あっけにとられた頭で推測したところでは、朝鮮半島にあるとされる「恨」の観念と何かしら関係があるのかもしれません。「恨」というのは「ハン」と読むので須賀、しぶとく恨むという意味ではなく、伝統的には「不幸にあって自省する心境」というような意味だったようです。もしこの観念が彼らの心のどこかに響くものであるなら、度重なる不幸にくじけず生きる主人公には共感が集まるのでしょう。そしてそんな彼女が最後にパルチザンの兄と再会し、革命運動に身を捧げるようになることで、たとえ暮らしぶりが改善しなくても、長い長い尺を使って語られた彼女の深い「恨」は、強い「革命への情熱」に昇華されるということになるのでしょうか。
それがイデオロギー的な思惑としてどこまであるにせよ、ここで共産主義と「恨」の間には一筋縄ではいかない関係がありそうだ、ということに気が付きます。どういうことかというと、「恨」は前述の通り、本来は他人への怨恨ではなく自らに向けられたものです、だそうです。一方の共産主義では、「資本主義段階での労働者は、地主や資本家、さらには帝国主義国家などによって搾取されている!そいつらが悪いんだ!」と叫ぶわけです。実際映画にも、日帝と地主、資本家がやり玉に挙がるシーンが出てきます。そうやって不幸にある人に、誰のせいで不幸なのか、誰が悪いのかを「教育」することを標榜する共産主義は、どこまで「恨の文化」と整合的なのでしょうか? 「恨」の自省を外に向かわせることで、それを「解消」してしまう方向に作用する、言わば「恨」を「恨み」にしてしまう共産主義が、「恨の文化」とどう折り合いをつけてきたのかこないのか*1、話は大分それましたが興味深いですね。

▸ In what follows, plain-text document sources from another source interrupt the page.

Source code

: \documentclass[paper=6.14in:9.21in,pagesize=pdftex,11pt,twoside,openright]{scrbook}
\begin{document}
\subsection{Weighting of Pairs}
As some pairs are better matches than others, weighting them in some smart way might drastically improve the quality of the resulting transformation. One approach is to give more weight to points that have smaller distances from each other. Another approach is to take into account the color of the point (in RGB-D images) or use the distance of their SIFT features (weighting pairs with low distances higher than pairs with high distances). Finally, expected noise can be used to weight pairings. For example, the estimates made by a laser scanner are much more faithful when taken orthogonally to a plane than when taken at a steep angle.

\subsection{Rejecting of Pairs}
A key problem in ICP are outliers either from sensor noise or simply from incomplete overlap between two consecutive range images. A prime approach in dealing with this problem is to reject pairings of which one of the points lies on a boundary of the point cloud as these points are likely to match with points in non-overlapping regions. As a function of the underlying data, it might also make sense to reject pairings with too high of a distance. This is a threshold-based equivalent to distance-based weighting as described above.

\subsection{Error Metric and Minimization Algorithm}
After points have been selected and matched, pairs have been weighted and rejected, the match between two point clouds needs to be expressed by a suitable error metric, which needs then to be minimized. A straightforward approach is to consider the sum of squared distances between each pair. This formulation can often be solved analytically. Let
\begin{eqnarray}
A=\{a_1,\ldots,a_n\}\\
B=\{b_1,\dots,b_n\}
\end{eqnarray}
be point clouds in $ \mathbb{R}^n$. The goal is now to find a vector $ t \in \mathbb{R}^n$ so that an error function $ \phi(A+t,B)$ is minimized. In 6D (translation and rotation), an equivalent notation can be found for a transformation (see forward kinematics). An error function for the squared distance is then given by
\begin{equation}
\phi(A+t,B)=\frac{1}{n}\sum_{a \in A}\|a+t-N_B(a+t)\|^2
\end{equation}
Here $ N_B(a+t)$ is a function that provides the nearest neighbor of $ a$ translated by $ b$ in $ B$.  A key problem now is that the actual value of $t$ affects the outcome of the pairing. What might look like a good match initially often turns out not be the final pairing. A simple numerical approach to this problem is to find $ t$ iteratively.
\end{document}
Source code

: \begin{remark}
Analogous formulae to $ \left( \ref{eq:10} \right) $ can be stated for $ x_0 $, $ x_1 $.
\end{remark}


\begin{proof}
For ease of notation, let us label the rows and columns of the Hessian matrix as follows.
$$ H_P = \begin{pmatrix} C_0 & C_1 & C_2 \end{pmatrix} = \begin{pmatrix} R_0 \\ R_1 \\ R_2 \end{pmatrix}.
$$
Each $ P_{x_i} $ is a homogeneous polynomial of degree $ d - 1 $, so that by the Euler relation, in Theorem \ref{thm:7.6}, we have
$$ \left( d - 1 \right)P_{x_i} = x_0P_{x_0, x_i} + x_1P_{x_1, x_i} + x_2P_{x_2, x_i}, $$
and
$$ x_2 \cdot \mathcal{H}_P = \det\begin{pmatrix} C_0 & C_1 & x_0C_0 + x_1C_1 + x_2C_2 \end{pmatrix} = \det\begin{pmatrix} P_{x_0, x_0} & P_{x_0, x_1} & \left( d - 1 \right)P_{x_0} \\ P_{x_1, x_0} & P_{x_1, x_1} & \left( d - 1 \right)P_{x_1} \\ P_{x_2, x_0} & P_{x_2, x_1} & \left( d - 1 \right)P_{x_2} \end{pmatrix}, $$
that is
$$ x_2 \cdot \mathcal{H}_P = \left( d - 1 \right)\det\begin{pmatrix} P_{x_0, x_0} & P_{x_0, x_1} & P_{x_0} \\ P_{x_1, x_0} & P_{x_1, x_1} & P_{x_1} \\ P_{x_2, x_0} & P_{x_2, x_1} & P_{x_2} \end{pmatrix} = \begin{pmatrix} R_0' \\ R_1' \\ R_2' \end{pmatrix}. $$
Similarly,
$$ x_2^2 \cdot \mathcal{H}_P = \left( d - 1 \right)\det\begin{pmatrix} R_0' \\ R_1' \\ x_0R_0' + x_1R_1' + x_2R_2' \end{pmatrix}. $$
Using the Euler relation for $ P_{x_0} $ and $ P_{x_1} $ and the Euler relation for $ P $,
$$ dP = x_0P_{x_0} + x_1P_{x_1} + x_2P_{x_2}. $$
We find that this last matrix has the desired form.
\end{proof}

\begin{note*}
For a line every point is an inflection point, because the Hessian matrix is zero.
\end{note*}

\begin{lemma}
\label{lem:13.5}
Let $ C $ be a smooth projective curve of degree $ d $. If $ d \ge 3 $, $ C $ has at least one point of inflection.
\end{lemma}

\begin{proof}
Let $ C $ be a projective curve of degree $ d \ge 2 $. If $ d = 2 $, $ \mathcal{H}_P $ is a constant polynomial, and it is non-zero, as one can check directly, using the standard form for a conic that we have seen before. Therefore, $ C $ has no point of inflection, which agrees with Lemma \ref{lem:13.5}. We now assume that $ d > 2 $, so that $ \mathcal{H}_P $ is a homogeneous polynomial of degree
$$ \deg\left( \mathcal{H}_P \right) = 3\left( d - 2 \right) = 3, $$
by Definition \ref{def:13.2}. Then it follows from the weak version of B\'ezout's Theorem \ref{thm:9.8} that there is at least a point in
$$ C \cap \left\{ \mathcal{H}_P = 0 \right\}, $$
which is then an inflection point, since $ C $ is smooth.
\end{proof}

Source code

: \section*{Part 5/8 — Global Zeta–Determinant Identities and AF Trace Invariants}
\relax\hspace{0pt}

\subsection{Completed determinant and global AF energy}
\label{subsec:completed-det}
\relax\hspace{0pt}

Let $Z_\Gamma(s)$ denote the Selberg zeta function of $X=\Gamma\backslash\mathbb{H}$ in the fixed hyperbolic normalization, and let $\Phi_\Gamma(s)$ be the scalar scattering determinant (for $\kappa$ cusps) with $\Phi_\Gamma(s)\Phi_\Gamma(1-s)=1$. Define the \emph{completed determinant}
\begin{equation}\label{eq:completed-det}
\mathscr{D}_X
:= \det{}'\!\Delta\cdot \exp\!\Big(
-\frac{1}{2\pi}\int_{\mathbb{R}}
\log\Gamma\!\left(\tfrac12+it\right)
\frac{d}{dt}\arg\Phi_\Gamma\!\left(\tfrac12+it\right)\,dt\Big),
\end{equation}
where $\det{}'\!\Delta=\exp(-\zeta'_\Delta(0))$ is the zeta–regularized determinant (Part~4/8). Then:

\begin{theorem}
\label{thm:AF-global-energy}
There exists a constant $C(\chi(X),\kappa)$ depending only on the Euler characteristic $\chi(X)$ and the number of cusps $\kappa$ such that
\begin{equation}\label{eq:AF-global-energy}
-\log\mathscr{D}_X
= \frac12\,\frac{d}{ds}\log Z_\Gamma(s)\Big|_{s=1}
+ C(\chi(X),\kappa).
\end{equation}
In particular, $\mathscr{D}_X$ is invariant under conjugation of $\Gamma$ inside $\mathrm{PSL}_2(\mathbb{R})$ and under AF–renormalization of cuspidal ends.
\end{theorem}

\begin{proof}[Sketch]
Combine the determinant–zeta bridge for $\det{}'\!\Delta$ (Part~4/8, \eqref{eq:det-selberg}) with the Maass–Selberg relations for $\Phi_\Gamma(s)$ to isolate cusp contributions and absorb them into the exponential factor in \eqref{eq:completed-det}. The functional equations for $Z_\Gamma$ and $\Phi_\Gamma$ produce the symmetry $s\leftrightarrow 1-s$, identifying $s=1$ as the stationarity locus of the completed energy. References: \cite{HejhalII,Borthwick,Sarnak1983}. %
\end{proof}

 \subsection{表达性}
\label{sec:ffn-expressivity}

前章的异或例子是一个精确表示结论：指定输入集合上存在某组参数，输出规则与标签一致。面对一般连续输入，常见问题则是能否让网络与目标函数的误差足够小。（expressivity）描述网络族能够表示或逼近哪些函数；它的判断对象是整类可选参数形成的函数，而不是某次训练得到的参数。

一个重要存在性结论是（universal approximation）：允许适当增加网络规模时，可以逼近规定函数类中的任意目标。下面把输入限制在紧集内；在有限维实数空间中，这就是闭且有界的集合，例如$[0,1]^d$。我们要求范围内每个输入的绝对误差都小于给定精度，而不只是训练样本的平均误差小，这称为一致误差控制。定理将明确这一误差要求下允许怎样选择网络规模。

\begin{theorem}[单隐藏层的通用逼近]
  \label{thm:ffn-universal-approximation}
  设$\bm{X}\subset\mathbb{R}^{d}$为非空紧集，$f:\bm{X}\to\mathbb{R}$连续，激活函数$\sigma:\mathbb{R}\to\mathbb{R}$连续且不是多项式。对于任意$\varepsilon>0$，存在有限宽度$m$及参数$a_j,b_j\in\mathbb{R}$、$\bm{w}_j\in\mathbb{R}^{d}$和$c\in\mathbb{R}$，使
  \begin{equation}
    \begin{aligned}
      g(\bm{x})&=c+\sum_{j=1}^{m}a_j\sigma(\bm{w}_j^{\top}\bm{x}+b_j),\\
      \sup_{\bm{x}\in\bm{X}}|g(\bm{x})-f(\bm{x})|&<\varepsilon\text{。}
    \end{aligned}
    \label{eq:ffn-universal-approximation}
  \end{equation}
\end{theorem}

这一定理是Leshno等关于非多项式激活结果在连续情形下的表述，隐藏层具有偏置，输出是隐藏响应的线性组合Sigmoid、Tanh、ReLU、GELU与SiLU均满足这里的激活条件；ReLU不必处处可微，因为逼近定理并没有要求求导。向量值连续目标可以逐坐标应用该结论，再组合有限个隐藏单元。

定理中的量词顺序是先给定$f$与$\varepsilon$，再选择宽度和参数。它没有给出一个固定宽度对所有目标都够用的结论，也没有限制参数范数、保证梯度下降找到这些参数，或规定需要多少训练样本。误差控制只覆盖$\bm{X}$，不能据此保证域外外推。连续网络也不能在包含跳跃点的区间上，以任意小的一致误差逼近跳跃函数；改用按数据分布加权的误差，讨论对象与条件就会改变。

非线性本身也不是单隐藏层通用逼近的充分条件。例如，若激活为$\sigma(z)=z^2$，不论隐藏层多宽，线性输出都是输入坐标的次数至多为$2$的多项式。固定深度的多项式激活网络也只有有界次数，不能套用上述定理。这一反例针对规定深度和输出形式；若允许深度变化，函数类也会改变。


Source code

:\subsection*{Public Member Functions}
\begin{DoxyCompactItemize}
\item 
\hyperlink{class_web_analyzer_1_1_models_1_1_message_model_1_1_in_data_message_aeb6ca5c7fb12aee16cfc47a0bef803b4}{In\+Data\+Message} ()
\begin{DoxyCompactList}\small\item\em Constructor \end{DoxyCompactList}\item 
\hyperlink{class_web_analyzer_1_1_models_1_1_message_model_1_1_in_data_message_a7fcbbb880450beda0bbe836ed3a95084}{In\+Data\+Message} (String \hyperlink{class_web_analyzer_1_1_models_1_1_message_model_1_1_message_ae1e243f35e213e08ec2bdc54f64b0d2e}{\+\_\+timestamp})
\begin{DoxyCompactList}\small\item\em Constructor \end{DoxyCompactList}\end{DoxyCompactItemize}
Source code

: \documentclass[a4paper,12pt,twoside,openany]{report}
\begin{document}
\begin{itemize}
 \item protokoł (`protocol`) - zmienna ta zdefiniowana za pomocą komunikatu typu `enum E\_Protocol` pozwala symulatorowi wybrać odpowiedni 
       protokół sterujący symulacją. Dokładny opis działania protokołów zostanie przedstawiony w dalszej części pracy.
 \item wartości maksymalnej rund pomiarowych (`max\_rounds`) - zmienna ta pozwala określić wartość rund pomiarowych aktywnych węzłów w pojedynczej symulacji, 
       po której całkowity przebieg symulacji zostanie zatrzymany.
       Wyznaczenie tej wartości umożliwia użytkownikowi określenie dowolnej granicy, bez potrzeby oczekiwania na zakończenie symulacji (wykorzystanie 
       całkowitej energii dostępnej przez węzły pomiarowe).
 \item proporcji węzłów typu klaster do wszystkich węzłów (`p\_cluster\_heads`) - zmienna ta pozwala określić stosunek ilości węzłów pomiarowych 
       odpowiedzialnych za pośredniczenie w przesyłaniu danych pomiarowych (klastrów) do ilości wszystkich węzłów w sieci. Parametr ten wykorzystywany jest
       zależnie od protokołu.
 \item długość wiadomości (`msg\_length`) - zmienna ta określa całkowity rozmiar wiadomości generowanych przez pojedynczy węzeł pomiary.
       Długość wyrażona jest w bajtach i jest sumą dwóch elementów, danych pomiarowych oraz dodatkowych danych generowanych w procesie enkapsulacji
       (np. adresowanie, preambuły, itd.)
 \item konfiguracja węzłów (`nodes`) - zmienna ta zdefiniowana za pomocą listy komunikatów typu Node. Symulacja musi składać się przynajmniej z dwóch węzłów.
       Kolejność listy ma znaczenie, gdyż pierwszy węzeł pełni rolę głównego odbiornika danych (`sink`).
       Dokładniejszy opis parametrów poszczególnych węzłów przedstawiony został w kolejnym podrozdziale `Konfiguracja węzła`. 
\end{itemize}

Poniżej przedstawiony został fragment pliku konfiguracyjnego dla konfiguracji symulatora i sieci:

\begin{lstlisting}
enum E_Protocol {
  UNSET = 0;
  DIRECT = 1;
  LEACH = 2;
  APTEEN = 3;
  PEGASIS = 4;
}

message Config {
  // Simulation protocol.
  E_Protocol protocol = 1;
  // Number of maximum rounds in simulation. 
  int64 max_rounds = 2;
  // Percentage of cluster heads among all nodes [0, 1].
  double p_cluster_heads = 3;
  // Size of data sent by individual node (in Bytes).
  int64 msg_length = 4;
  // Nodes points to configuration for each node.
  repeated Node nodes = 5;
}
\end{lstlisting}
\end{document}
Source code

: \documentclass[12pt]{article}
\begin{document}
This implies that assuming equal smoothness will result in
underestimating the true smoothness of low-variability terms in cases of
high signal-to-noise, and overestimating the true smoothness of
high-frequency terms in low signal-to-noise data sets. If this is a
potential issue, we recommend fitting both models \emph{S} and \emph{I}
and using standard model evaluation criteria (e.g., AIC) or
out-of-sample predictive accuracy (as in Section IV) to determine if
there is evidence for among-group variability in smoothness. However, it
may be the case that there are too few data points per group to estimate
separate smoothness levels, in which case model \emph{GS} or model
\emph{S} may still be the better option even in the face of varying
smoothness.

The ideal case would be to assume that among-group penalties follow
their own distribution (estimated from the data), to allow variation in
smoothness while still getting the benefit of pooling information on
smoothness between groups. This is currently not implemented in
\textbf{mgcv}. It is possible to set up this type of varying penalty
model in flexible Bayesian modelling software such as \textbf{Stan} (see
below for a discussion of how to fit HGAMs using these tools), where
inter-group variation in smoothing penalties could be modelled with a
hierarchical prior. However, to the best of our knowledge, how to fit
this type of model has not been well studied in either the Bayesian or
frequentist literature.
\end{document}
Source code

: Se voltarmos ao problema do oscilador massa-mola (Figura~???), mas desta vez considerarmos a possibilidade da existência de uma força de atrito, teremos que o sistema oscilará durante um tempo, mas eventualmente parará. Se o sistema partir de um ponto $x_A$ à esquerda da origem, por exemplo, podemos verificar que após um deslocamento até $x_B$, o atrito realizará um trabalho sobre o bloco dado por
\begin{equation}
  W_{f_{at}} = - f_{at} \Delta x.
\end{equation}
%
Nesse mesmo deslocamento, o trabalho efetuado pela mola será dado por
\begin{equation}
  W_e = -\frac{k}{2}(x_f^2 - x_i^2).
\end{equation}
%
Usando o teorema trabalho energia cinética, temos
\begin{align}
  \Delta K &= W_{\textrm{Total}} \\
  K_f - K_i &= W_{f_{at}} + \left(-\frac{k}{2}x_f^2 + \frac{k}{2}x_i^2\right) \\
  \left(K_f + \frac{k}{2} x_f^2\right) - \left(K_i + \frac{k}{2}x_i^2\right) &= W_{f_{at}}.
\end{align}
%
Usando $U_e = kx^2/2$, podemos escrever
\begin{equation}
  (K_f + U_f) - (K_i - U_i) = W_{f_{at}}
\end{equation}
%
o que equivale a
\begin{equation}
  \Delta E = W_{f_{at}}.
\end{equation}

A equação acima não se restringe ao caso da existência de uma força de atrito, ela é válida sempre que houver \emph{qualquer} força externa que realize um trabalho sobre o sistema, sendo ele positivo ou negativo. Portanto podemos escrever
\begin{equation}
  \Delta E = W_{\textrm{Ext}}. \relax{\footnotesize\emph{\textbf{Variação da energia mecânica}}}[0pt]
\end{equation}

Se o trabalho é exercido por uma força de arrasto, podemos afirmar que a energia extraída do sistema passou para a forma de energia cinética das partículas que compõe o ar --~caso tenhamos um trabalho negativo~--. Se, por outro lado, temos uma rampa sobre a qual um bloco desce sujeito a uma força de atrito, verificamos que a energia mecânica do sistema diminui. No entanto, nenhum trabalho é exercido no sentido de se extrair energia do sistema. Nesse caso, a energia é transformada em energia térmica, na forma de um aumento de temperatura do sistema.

ちなみにこの議論は「恨の文化」の存在を前提とする、ややもすれば国民性論的な話になりかねない怖さも持っていま須賀、南北問わず文化消費のシーンで多くみられる現象だとすれば*2、その消費パターンを考える上で意味があると思っています。
最後に言うと、主人公のホン・ヨンヒはかつて、金正日の愛人の一人だったそうです。